Preservation of genetic diversity of crops and breeds
Genetic diversity is a separate level of agrobiodiversity: varieties, local forms, animal breeds, and their wild relatives. International biodiversity goals emphasize the need to maintain the genetic diversity of cultivated plants and domestic animals and reduce genetic erosion. In practice, this involves seed production, collection management, support for local varieties, and the judicious use of selective breeding without resorting to total standardization.
Balance of "combination or separation"
Discussions often contrast two approaches: "combining" nature conservation with production on the same land, and "separation" — high yields on a portion of the area while preserving natural areas separately.

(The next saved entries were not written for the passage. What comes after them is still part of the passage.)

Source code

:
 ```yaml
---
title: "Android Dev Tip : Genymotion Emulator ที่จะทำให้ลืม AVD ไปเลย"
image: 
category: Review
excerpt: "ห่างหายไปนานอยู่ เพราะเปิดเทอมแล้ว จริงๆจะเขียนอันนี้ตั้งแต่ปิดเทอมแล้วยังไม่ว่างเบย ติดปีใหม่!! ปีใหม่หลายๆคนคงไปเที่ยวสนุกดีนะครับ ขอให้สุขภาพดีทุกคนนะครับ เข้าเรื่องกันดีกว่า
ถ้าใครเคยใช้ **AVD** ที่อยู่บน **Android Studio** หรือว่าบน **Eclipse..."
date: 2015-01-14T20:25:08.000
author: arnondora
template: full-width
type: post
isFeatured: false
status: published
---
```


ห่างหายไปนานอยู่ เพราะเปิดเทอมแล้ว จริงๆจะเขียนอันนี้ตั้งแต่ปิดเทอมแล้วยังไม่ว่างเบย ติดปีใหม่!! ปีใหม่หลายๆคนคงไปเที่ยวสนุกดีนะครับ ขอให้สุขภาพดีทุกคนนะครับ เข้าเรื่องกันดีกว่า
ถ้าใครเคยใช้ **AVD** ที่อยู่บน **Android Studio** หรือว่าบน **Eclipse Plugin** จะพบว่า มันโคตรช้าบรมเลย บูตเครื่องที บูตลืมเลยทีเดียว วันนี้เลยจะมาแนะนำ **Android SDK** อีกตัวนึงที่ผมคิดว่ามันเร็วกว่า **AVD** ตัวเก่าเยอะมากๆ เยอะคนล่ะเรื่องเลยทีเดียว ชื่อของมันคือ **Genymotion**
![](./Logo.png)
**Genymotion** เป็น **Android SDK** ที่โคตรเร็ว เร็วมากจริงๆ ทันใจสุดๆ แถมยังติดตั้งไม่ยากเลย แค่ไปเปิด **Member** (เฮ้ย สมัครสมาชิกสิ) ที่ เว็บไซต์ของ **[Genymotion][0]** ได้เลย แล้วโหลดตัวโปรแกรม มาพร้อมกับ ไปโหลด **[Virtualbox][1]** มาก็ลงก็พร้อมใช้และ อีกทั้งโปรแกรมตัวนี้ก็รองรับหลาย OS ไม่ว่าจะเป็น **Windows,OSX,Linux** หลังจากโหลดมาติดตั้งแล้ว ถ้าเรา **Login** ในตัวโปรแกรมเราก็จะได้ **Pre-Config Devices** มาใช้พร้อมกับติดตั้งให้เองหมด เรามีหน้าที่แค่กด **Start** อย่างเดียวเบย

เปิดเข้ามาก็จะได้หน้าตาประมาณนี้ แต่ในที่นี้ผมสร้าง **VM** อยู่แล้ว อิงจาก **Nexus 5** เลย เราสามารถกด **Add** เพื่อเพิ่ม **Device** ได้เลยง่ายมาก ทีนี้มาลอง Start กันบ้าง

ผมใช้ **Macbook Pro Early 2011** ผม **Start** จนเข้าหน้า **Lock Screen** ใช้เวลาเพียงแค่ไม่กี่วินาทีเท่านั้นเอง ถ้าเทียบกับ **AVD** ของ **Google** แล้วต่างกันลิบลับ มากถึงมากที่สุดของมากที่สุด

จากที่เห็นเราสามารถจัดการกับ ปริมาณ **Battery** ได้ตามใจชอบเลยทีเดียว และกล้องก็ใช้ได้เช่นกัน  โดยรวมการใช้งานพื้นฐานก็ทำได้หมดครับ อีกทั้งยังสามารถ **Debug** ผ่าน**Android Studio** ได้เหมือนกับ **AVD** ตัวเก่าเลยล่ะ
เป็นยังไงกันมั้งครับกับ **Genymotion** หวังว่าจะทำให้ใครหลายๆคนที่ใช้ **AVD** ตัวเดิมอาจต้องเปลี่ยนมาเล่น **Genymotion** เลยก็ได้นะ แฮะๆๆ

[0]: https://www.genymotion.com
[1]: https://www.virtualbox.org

Research shows that the results depend on the group of organisms, the region, and the structure of the agricultural territory. A European test on a large set of species in Poland showed that scenarios with the separation of natural areas can yield larger regional population sizes for some species, under certain assumptions about yield and territorial structure. In practice, this is often addressed as a combination: some measures "within the field" plus actual protected or underutilized areas nearby.
Monitoring and metrics without self-deception
Managing biodiversity without measurement is difficult: you can waste resources and create decorative elements with no real impact. However, monitoring doesn’t have to be expensive if you choose sensible indicators and stable protocols.
Field indicators
For pollinators, regular transect surveys, cup traps, and seasonal assessments of floral resources are suitable. For biomonitoring, predator and parasitoid counts are recommended, as are data on crop damage under a given level of agricultural practices. For soil, organic carbon content, aggregation, infiltration, and biological indicators, if laboratory facilities are available, are considered. A significant part of the "soil biota-function" relationship is discussed in review materials on soil biodiversity and multifunctionality.
Threshold decisions and risks
An increase in the number of individual species in a zone should not be considered a "win" for biodiversity if the overall environment remains toxic and homogeneous. It’s important to distinguish short-term effects (e.g., a year-long increase in population) from stable trends lasting 5-10 years. The carryover of effects must also be considered: some measures are effective only if dispersal sources are present in the area, which follows directly from the role of fragmentation and habitat loss for pollinators. Therefore, interpreting indicators without context is often misleading.
Economics and Management in Practice
Farmers typically make decisions through the lens of costs, risks, and labor. Therefore, biodiversity measures are more easily implemented when they are linked to clear production benefits: yield stability, reduced pest outbreaks, and soil moisture retention. IPBES emphasizes that increased pollinator density and diversity are associated with increased yields for some crops and support for food security. This logic helps to communicate with farmers in the language of "risk and return," not just "nature conservation."
The operational management model typically looks like this: a minimum set of mandatory measures (water buffers, preserving key areas), followed by two to three quick-impact measures (flower strips, adjusting tillage), and then slower soil-impact measures (cover crops, reducing tillage), which produce results over several seasons. For large areas, collective action by neighboring farms is important because habitat connectivity is not concentrated within a single field. This is directly related to the fact that the drivers of biodiversity loss lie at both the field and territorial levels.